Casual observers could be forgiven for raising an eyebrow at Thailand's judiciary over the last month or so. After all, it was highly impressive for the Supreme Court to wrap up the "cake" (see what I did there?) case so quickly and with a conviction at that. And then, no sooner had they done that, the Administrative Court ordered an injunction against further action in the ongoing dispute of land around Preah Vihear which happened to be big news at the time.
But there is more interesting background to this situation. Thailand's court system is similar to the UK model. The administrative courts are those of the first instance and are the Criminal and Civil courts. Next up is the Appeals Court and then the Supreme Court. The Constitutional Court is a separate body with a different selection procedure.
The judiciary have been prominent in Thailand's political roller coaster for some time. Ever since the Constitutional Court's narrow decision in favour of Thaksin Shiniwat upon his taking of office in 2001, weary eyes have been cast between the legislative, executive and judiciary. Perhaps none more so than during the CC's decision to nullify the election of April 2006. The brave decision was made shortly after members of the Election Commission had been sentenced to jail for dereliction of duty by the Criminal Court.
After the coup of '06, Jakrapob Penkair claimed to have telephone recordings that exposed interference in the Court's decision to convict the EC commissioners. Penkair claimed the recording implied interference by Privy Councillor Prem Tinsulanonda.
Also after the coup, it was highly conspicuous that the junta ordered constitution increased the retirement age for court judges and changed the selection process for judges (a move which the Samak government have attempted to reverse).
Not long after the draft constitution began to take shape, the Constitutional Court disbanded the Thai Rak Thai party in a move which some claimed was politically motivated (however, the decision was certainly just).
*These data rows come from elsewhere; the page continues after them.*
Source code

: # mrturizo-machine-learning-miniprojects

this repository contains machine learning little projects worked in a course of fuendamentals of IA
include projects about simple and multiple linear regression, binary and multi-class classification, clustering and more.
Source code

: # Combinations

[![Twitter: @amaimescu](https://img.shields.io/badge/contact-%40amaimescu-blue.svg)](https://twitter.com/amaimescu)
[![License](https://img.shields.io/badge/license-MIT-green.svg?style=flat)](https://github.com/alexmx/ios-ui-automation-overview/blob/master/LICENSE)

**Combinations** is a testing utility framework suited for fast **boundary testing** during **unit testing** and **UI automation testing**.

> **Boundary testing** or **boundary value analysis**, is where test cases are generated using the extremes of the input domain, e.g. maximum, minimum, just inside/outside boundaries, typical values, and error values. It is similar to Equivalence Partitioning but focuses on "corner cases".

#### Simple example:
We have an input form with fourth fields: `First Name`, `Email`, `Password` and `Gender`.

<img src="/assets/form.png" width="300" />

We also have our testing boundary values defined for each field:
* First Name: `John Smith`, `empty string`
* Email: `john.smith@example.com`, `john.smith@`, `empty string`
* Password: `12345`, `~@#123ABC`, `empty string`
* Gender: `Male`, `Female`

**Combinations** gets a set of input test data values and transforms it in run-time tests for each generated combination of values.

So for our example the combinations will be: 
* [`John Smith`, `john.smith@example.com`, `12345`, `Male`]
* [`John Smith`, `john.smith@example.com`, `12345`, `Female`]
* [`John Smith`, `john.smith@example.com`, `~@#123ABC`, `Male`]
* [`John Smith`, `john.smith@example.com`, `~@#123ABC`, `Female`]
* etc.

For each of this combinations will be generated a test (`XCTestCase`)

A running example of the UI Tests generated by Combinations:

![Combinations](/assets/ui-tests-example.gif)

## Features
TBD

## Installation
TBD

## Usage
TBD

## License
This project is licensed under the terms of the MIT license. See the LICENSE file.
And now, with many of the corruption charges against Thaksin and his family seemingly taking an eternity to reach court by moving steadily, the pastry gate scandal and the Preah Vihear temple affair have been resolved quickly.
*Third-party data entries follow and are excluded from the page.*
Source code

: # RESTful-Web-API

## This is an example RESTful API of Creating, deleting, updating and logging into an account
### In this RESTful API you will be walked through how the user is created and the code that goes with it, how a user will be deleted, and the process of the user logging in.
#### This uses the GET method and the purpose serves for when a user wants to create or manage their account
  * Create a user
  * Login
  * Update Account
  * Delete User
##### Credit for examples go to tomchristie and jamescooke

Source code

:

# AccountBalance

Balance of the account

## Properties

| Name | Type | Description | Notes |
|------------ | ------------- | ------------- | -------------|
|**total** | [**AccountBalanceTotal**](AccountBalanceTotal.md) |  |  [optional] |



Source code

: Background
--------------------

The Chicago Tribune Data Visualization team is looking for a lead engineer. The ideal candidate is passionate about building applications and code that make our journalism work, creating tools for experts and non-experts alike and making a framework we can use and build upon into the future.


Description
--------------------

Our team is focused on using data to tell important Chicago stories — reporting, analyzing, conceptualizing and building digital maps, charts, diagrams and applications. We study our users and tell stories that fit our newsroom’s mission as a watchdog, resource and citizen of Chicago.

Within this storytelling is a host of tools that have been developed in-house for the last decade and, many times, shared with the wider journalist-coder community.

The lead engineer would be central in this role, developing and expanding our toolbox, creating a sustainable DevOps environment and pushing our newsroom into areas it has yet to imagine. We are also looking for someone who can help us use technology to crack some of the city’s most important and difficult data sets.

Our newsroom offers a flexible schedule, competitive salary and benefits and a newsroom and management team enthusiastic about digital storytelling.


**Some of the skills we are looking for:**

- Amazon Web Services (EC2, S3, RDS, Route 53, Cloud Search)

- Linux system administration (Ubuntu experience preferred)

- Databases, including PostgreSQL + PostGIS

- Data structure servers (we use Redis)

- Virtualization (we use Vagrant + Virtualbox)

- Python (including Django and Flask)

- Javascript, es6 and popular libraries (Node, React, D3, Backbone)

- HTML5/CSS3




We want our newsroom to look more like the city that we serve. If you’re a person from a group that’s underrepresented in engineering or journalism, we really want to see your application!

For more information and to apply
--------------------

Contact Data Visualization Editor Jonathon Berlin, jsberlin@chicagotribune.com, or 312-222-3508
What to make of this? It can't help but be noticed that the pastry gate affair, the PV temple affair and the PAD protests (which the court also made a decision on today) almost form a script for the next junta to use:
"In the interests of national security, the Council for the Protection of the Kingdom of Thailand with HM The King as Head of State has no decision but to step in and prevent the sale of Thai land by the People Power Party. Due to the protests lead by the PAD and the attempted interference in the judicial process by dark forces, we believe this decision is the only way to prevent Thai land being sold by dark forces, against the will of the people and the constitution of Thailand".
It must be noted however that the Courts of Thailand - particularly the Constitutional Court - have an image of being cleaner that the other two branches of government. Looking back, I can think of only one decision that appeared to disagree with my amateur understanding of Thai law. That case would be the Thaksin Shiniwat asset concealment case and, interestingly, a judge later admitted he had been "unsuccessfully lobbied" during that case. However, it is open to speculation as to how much influence and pressure is applied to the courts and by whom.
Whatever the reasons, expect the judiciary to continue to play a pivotal role as the ongoing political saga continues over the coming months. It gives me no pleasure to say that I predict a coup - with a speech resembling the example I just gave - around Christmas time this year.